RECORDS SHOWN
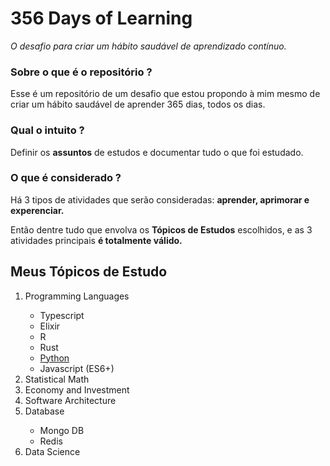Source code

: # 356 Days of Learning
<p><i>O desafio para criar um hábito saudável de aprendizado contínuo.</i></p>

### Sobre o que é o repositório ?
<p>Esse é um repositório de um desafio que estou propondo à mim mesmo de criar um hábito saudável de aprender 365 dias, todos os dias.</p>

### Qual o intuito ?
<p>Definir os <strong>assuntos</strong> de estudos e documentar tudo o que foi estudado.</p>

### O que é considerado ?
<p>Há 3 tipos de atividades que serão consideradas: <strong>aprender, aprimorar e experenciar.</strong></p> 
<p>Então dentre tudo que envolva os <strong>Tópicos de Estudos</strong> escolhidos, e as 3 atividades principais <strong>é totalmente válido.</strong></p>

## Meus Tópicos de Estudo

<ol>
  <li>Programming Languages</li>
  <ul>
    <li>Typescript</li>
    <li>Elixir</li>
    <li>R</li>
    <li>Rust</li>
    <li><a href="#">Python</a></li>
    <li>Javascript (ES6+)</li>
  </ul>
  <li>Statistical Math</li>
  <li>Economy and Investment</li>
  <li>Software Architecture</li>
  <li>Database</li>
  <ul>
    <li>Mongo DB</li>
    <li>Redis</li>
  </ul>
  <li>Data Science</li>
</ol>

WHAT TO WORK ON
Show each line of the records above containing "hábito".

OUTPUT BELOW
<p><i>O desafio para criar um hábito saudável de aprendizado contínuo.</i></p>
<p>Esse é um repositório de um desafio que estou propondo à mim mesmo de criar um hábito saudável de aprender 365 dias, todos os dias.</p>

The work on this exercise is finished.